Beyond inference, Llama Stack provides a runtime environment for tools that agents can use to interact with external systems. These tools extend the capabilities of language models by allowing them to search the web, query databases, perform calculations, and integrate with enterprise systems.

Available tool groups

curl -sS -H "Content-Type: application/json" $LLAMA_STACK_BASE_URL/v1/toolgroups | jq
{
  "data": []
}

Why are tool groups empty? Llama Stack starts with no tools registered by default. This is intentional — tools are capabilities you explicitly opt into. You register them here so that agents can discover and invoke them during their reasoning process. Think of it as giving your agents permission to use specific external capabilities.

Register the RAG and Web Search tools.

curl -sS -X POST "$LLAMA_STACK_BASE_URL/v1/toolgroups" \
  -H "Content-Type: application/json" \
  -d '{"toolgroup_id": "builtin::rag", "provider_id": "rag-runtime"}' \
  -w "\nHTTP Status: %{http_code}\n"
null
HTTP Status: 200
curl -sS -X POST "$LLAMA_STACK_BASE_URL/v1/toolgroups" \
  -H "Content-Type: application/json" \
  -d '{"toolgroup_id": "builtin::websearch", "provider_id": "tavily-search"}' \
  -w "\nHTTP Status: %{http_code}\n"
null
HTTP Status: 200
curl -sS -H "Content-Type: application/json" $LLAMA_STACK_BASE_URL/v1/toolgroups | jq
{
  "data": [
    {
      "identifier": "builtin::rag",
      "provider_resource_id": "builtin::rag",
      "provider_id": "rag-runtime",
      "type": "tool_group",
      "mcp_endpoint": null,
      "args": null
    },
    {
      "identifier": "builtin::websearch",
      "provider_resource_id": "builtin::websearch",
      "provider_id": "tavily-search",
      "type": "tool_group",
      "mcp_endpoint": null,
      "args": null
    }
  ]
}

RAG tool: Provides document retrieval and semantic search capabilities. There is a module dedicated to exploring RAG.

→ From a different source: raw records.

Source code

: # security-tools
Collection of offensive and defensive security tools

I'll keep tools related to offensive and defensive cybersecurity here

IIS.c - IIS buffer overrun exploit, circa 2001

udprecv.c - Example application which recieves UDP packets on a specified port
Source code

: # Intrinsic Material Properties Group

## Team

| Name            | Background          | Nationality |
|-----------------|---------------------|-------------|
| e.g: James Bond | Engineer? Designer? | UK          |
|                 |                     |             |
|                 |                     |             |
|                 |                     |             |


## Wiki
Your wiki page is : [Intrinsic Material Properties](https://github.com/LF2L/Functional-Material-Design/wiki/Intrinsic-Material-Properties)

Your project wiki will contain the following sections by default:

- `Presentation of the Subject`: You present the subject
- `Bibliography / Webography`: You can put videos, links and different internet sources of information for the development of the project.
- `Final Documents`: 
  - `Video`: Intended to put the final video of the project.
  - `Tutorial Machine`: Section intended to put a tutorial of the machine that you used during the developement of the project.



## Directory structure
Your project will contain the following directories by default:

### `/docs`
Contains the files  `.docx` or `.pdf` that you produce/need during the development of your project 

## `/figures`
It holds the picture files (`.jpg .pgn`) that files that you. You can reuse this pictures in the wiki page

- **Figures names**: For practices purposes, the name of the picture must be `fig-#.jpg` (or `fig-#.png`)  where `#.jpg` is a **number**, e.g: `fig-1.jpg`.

Web Search tool: Integrates with Tavily and augments the model context with web search data. There is a module dedicated to exploring Web Search.

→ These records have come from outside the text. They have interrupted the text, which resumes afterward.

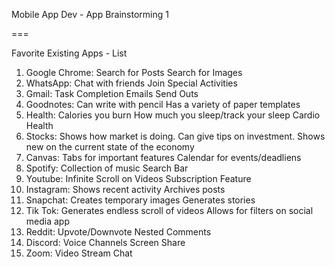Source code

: Mobile App Dev - App Brainstorming 1

===

Favorite Existing Apps - List

1. Google Chrome:
    Search for Posts
    Search for Images
2. WhatsApp:
    Chat with friends
    Join Special Activities
3. Gmail:
    Task Completion
    Emails Send Outs
4. Goodnotes:
    Can write with pencil
    Has a variety of paper templates
5. Health:
    Calories you burn
    How much you sleep/track your sleep
    Cardio Health
6. Stocks:
    Shows how market is doing.
    Can give tips on investment.
    Shows new on the current state of the economy
7. Canvas:
    Tabs for important features
    Calendar for events/deadliens
8. Spotify:
    Collection of music
    Search Bar
9. Youtube:
    Infinite Scroll on Videos
    Subscription Feature
10. Instagram:
    Shows recent activity
    Archives posts
11. Snapchat:
    Creates temporary images
    Generates stories
12. Tik Tok:
    Generates endless scroll of videos
    Allows for filters on social media app
13. Reddit:
    Upvote/Downvote
    Nested Comments
14. Discord:
    Voice Channels
    Screen Share
15. Zoom:
    Video Stream
    Chat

These tools can be invoked by agents during their reasoning process, allowing them to augment their knowledge with external data. In later modules, you’ll see how agents automatically decide when and how to use these tools.

Model Context Protocol (MCP)

curl -sS -H "Content-Type: application/json" \
    "$LLAMA_STACK_BASE_URL/v1/toolgroups" \
  | jq '[.data[] | select(.provider_id == "model-context-protocol") | .identifier]'
[]

There are no MCP Servers deployed and registered with this Llama Stack instance at this time.

The Model Context Protocol is an open standard for integrating external tools and data sources with language models. While this instance doesn’t have MCP servers configured yet, you’ll learn how to add MCP capabilities in the dedicated MCP module later in this lab.

Summary

In this module, you explored the Llama Stack API landscape through hands-on interaction:

  • Connected to Llama Stack and discovered available models across local and cloud providers

  • Explored the API surface with over 100 endpoints for inference, agents, RAG, safety, and tools

  • Compared inference approaches between ChatCompletion and Responses APIs

  • Emphasized the Responses API as Llama Stack’s native interface for agentic workflows, with provider abstraction, and simplified semantics

In the following modules, you’ll use these APIs to implement RAG, integrate tools via MCP, and build complete agentic applications.